Colaboro há já algum tempo com o Leirena. A pandemia veio alterar a intenção de criar outras produções e de estruturar uma digressão. Este projecto apareceu pela AGIF e pelo Ministério da Cultura e a companhia de teatro avançou. O Fred [Frédéric da Cruz Pires], o director, criou um projecto artístico e eu fiz a gestão do projeto. Optou-se por juntar um consórcio para avançar na candidatura. Falámos com a Omnichord Records, com a Ccer Mais, com a Manipulartes, com a Casota Collective e com a a9)))) e criámos o Sob a Terra. Sabíamos que os artistas estavam a passar um período difícil e foi uma maneira de partilharmos aquele financiamento. Quando o resultado saiu, foi maravilhoso, porque, em Leiria, não estamos habituados a ganhar financiamentos públicos. Por mais que nos candidatemos, para a DGArtes falta sempre alguma coisa. O Leirena, que se voltou a candidatar ao apoio anual da DGArtes, com o Festival Novos Ventos, voltou a ficar no topo da tabela dos não apoiados. A Ccer Mais também não conseguiu...

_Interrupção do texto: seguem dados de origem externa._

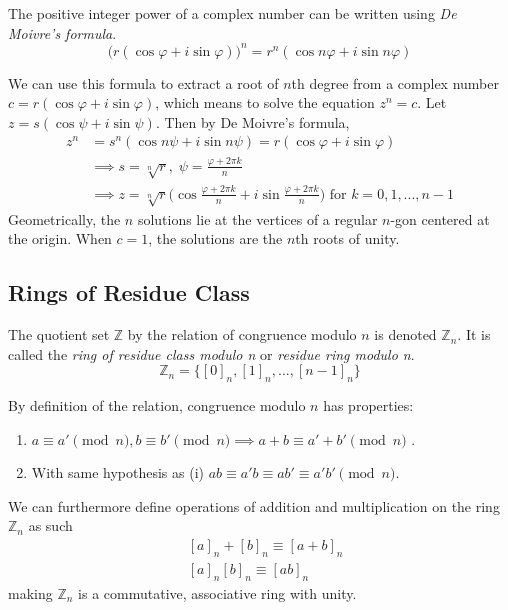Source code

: \documentclass{article}
\begin{document}
      \begin{corollary}
        The positive integer power of a complex number can be written using \textit{De Moivre's formula}. 
        \begin{equation}
          \big(r(\cos{\varphi} + i \sin{\varphi})\big)^n = r^n (\cos{n \varphi} + i \sin{n \varphi})
        \end{equation}
      \end{corollary}

      We can use this formula to extract a root of $n$th degree from a complex number $c = r(\cos{\varphi} + i \sin{\varphi})$, which means to solve the equation $z^n = c$. Let $z = s (\cos{\psi} + i \sin{\psi})$. Then by De Moivre's formula, 
      \begin{align*}
        z^n & = s^n (\cos{n \psi} + i \sin{n \psi}) = r(\cos{\varphi} + i \sin{\varphi}) \\
        & \implies s = \sqrt[n]{r}, \; \psi = \frac{\varphi + 2\pi k}{n} \\
        & \implies z = \sqrt[n]{r} \bigg( \cos{\frac{\varphi + 2\pi k}{n}} + i \sin{\frac{\varphi + 2\pi k}{n}}\bigg) \text{ for } k = 0, 1, ..., n-1
      \end{align*}
      Geometrically, the $n$ solutions lie at the vertices of a regular $n$-gon centered at the origin. When $c = 1$, the solutions are the $n$th roots of unity.

  \subsection{Rings of Residue Class}

    \begin{definition}
      The quotient set $\mathbb{Z}$ by the relation of congruence modulo $n$ is denoted $\mathbb{Z}_{n}$. It is called the \textit{ring of residue class modulo n} or \textit{residue ring modulo n}. 
      \begin{equation}
        \mathbb{Z}_{n} = \{ [0]_{n}, [1]_{n}, ... , [n-1]_{n} \}
      \end{equation}
    \end{definition}

    By definition of the relation, congruence modulo $n$ has properties: 
    \begin{enumerate}
      \item $a \equiv a' \pmod{n}, b \equiv b' \pmod{n} \implies a + b \equiv a' + b' \pmod{n}$ . 
      \item With same hypothesis as (i) $a b \equiv a' b \equiv a b' \equiv a' b' \pmod{n}$. 
    \end{enumerate}
    We can furthermore define operations of addition and multiplication on the ring $\mathbb{Z}_{n}$ as such 
    \begin{align*}
      & [a]_{n} + [b]_{n} \equiv [a + b]_{n} \\
      & [a]_{n} [b]_{n} \equiv [ab]_{n}
    \end{align*}
    making $\mathbb{Z}_{n}$ is a commutative, associative ring with unity. 
\end{document}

Os critérios de avaliação das candidaturas são transparentes? Os artistas queixam-se que a maior parte dos apoios vão para Lisboa e Porto e que o resto do País recebe as migalhas. Não existem pessoas e projectos de valor no resto do território?
É precisa uma reformulação e uma reestruturação clara do financiamento. Pois, neste momento, não está a chegar de forma igualitária a todo o território nacional. Há quem trabalhe melhor e outros pior, e uns com mais experiência e mais profissionalizados, é certo. O meio é pequeno e, quando olhamos para uma lista, sabemos quem foi e não foi apoiado. No distrito de Leiria, onde há muitas cidades com estruturas artísticas a funcionar, temos de ter um sinal de que isto vai chegar a algum lado. Se isso não acontecer, as estruturas vão acabar por morrer. Apesar de haver espectáculos, o público nas salas está muito reduzido e já não se consegue trabalhar à bilheteira, por causa da pandemia. "Fazer coisas fora da caixa" já não chega!
Paixão pela Gestão Cultural
Tânia Alves, 39 anos, é natural de Leiria, foi aluna da Escola de Dança Clara Leão e formouse na Escola Superior de Dança, em Lisboa. Apesar do fascínio por esta forma de arte, nunca quis ser bailarina e, por isso, optou pela variante de Educação.